(Records contained in a dataset)
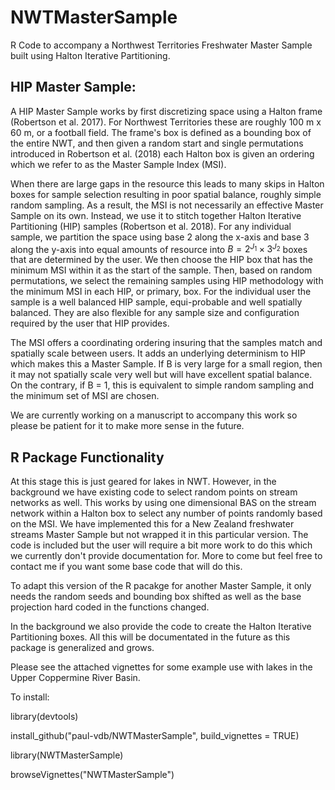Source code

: # NWTMasterSample

R Code to accompany a Northwest Territories Freshwater Master Sample built using Halton Iterative Partitioning.

## HIP Master Sample:

A HIP Master Sample works by first discretizing space using a Halton frame (Robertson et al. 2017). 
For Northwest Territories these are roughly 100 m x 60 m, or a football field. The frame's box is defined as a bounding box
of the entire NWT, and then given a random start and single permutations introduced in Robertson et al. (2018) each Halton box
is given an ordering which we refer to as the Master Sample Index (MSI). 

When there are large gaps in the resource this leads to many skips in Halton boxes for sample selection resulting in
poor spatial balance, roughly simple random sampling. As a result, the MSI is not necessarily an effective Master Sample on its own.
Instead, we use it to stitch together Halton Iterative Partitioning (HIP) samples (Robertson et al. 2018). For any individual sample,
we partition the space using base 2 along the x-axis and base 3 along the y-axis into equal amounts of resource into $B = 2^{J_1} \times 3^{J_2}$ boxes
that are determined by the user. We then choose the HIP box that has the minimum MSI within it as the start of the sample. Then, 
based on random permutations, we select the remaining samples using HIP methodology with the minimum MSI in each HIP, or primary, box. 
For the individual user the sample is a well balanced HIP sample, equi-probable and well spatially balanced. They are also flexible for
any sample size and configuration required by the user that HIP provides.

The MSI offers a coordinating ordering insuring that the samples match and spatially scale between users. It adds an underlying determinism
to HIP which makes this a Master Sample. If B is very large for a small region, then it may not spatially scale very well but will have excellent
spatial balance. On the contrary, if B = 1, this is equivalent to simple random sampling and the minimum set of MSI are chosen.

We are currently working on a manuscript to accompany this work so please be patient for it to make more sense in the future.

## R Package Functionality

At this stage this is just geared for lakes in NWT. However, in the background we have existing code to select random points on
stream networks as well. This works by using one dimensional BAS on the stream network within a Halton box to select any number
of points randomly based on the MSI. We have implemented this for a New Zealand freshwater streams Master Sample but not wrapped it in this
particular version. The code is included but the user will require a bit more work to do this which we currently don't provide documentation for.
More to come but feel free to contact me if you want some base code that will do this.

To adapt this version of the R pacakge for another Master Sample, it only needs the random seeds and bounding box shifted as well
as the base projection hard coded in the functions changed.

In the background we also provide the code to create the Halton Iterative Partitioning boxes. All this will be documentated in the future
as this package is generalized and grows.

Please see the attached vignettes for some example use with lakes in the Upper Coppermine River Basin.

To install:

library(devtools)

install_github("paul-vdb/NWTMasterSample", build_vignettes = TRUE)

library(NWTMasterSample)

browseVignettes("NWTMasterSample")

#### [WORK TO COMPLETE]
Every record is to be repeated exactly, and no picture is carried over.

#### [PROBLEM SOLUTION]
Source code

: # NWTMasterSample

R Code to accompany a Northwest Territories Freshwater Master Sample built using Halton Iterative Partitioning.

## HIP Master Sample:

A HIP Master Sample works by first discretizing space using a Halton frame (Robertson et al. 2017). 
For Northwest Territories these are roughly 100 m x 60 m, or a football field. The frame's box is defined as a bounding box
of the entire NWT, and then given a random start and single permutations introduced in Robertson et al. (2018) each Halton box
is given an ordering which we refer to as the Master Sample Index (MSI). 

When there are large gaps in the resource this leads to many skips in Halton boxes for sample selection resulting in
poor spatial balance, roughly simple random sampling. As a result, the MSI is not necessarily an effective Master Sample on its own.
Instead, we use it to stitch together Halton Iterative Partitioning (HIP) samples (Robertson et al. 2018). For any individual sample,
we partition the space using base 2 along the x-axis and base 3 along the y-axis into equal amounts of resource into $B = 2^{J_1} \times 3^{J_2}$ boxes
that are determined by the user. We then choose the HIP box that has the minimum MSI within it as the start of the sample. Then, 
based on random permutations, we select the remaining samples using HIP methodology with the minimum MSI in each HIP, or primary, box. 
For the individual user the sample is a well balanced HIP sample, equi-probable and well spatially balanced. They are also flexible for
any sample size and configuration required by the user that HIP provides.

The MSI offers a coordinating ordering insuring that the samples match and spatially scale between users. It adds an underlying determinism
to HIP which makes this a Master Sample. If B is very large for a small region, then it may not spatially scale very well but will have excellent
spatial balance. On the contrary, if B = 1, this is equivalent to simple random sampling and the minimum set of MSI are chosen.

We are currently working on a manuscript to accompany this work so please be patient for it to make more sense in the future.

## R Package Functionality

At this stage this is just geared for lakes in NWT. However, in the background we have existing code to select random points on
stream networks as well. This works by using one dimensional BAS on the stream network within a Halton box to select any number
of points randomly based on the MSI. We have implemented this for a New Zealand freshwater streams Master Sample but not wrapped it in this
particular version. The code is included but the user will require a bit more work to do this which we currently don't provide documentation for.
More to come but feel free to contact me if you want some base code that will do this.

To adapt this version of the R pacakge for another Master Sample, it only needs the random seeds and bounding box shifted as well
as the base projection hard coded in the functions changed.

In the background we also provide the code to create the Halton Iterative Partitioning boxes. All this will be documentated in the future
as this package is generalized and grows.

Please see the attached vignettes for some example use with lakes in the Upper Coppermine River Basin.

To install:

library(devtools)

install_github("paul-vdb/NWTMasterSample", build_vignettes = TRUE)

library(NWTMasterSample)

browseVignettes("NWTMasterSample")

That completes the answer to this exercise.